There's a macabre joke about a pig with a wooden leg. The pig had saved its owner from a house fire. How does that explain the wooden leg?

"Well," the farmer says, "a great pig like that, you don't eat all at once."

The uneasy tension between admiring and depending upon hogs on the one hand, and devouring them, on the other, engenders a stoic philosophy.

People of the hog cast their thoughts in hog terms, such as "Even a blind hog finds an acorn every once in a while." (Tipper Pressley of Clay County publishes a popular Appalachian heritage website called The Blind Pig & the Acorn, noting, modestly, that she hoped she'd find unexpected rewards in her venture.)

Horace Kephart's paean to the razorback hog in his book "Our Southern Highlanders" is classic.
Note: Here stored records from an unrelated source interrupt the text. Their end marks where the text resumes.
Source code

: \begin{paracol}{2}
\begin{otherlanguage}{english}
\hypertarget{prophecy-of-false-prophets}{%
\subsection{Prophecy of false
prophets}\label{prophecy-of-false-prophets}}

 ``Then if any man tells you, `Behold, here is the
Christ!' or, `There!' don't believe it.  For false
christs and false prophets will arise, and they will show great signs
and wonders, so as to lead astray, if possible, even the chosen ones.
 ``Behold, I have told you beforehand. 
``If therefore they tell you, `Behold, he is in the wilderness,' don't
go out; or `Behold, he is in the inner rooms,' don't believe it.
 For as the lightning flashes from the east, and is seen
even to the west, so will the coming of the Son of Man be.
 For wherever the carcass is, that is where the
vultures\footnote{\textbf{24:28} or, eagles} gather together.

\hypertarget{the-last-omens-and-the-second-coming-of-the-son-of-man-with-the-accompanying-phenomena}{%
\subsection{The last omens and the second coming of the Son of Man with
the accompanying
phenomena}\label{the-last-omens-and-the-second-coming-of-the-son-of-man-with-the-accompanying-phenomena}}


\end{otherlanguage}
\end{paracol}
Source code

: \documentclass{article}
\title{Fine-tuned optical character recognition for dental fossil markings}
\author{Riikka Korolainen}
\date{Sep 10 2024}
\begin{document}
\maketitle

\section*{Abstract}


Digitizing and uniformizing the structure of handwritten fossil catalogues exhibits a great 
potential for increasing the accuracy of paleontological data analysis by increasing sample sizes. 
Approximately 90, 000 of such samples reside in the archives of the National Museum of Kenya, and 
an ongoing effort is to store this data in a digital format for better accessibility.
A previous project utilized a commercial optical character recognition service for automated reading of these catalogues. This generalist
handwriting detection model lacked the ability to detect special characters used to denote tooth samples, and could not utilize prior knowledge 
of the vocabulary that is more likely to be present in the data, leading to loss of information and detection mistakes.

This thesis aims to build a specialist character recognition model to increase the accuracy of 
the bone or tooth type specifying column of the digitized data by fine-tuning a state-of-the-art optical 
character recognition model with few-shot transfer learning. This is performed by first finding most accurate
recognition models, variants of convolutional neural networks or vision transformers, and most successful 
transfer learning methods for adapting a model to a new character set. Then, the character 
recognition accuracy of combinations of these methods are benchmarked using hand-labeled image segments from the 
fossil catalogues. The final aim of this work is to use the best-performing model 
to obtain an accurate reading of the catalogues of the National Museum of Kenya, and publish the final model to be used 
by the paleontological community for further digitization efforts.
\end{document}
"The razorback has a mind of its own," Kephart observes. "He thinks. ... He shows remarkable understanding of human speech, especially profane speech. ... He bears grudges. ... And at the last, when arrested in his crimes and lodged in the pen, he is liable to attacks of mania from sheer helpless rage."

Citizen Times columnist Rob Neufeld
Citizen Times columnist Rob Neufeld

Rob Neufeld wrote the weekly "Visiting Our Past" column for the Citizen Times until his death in 2019. This column originally was published May 19, 2014.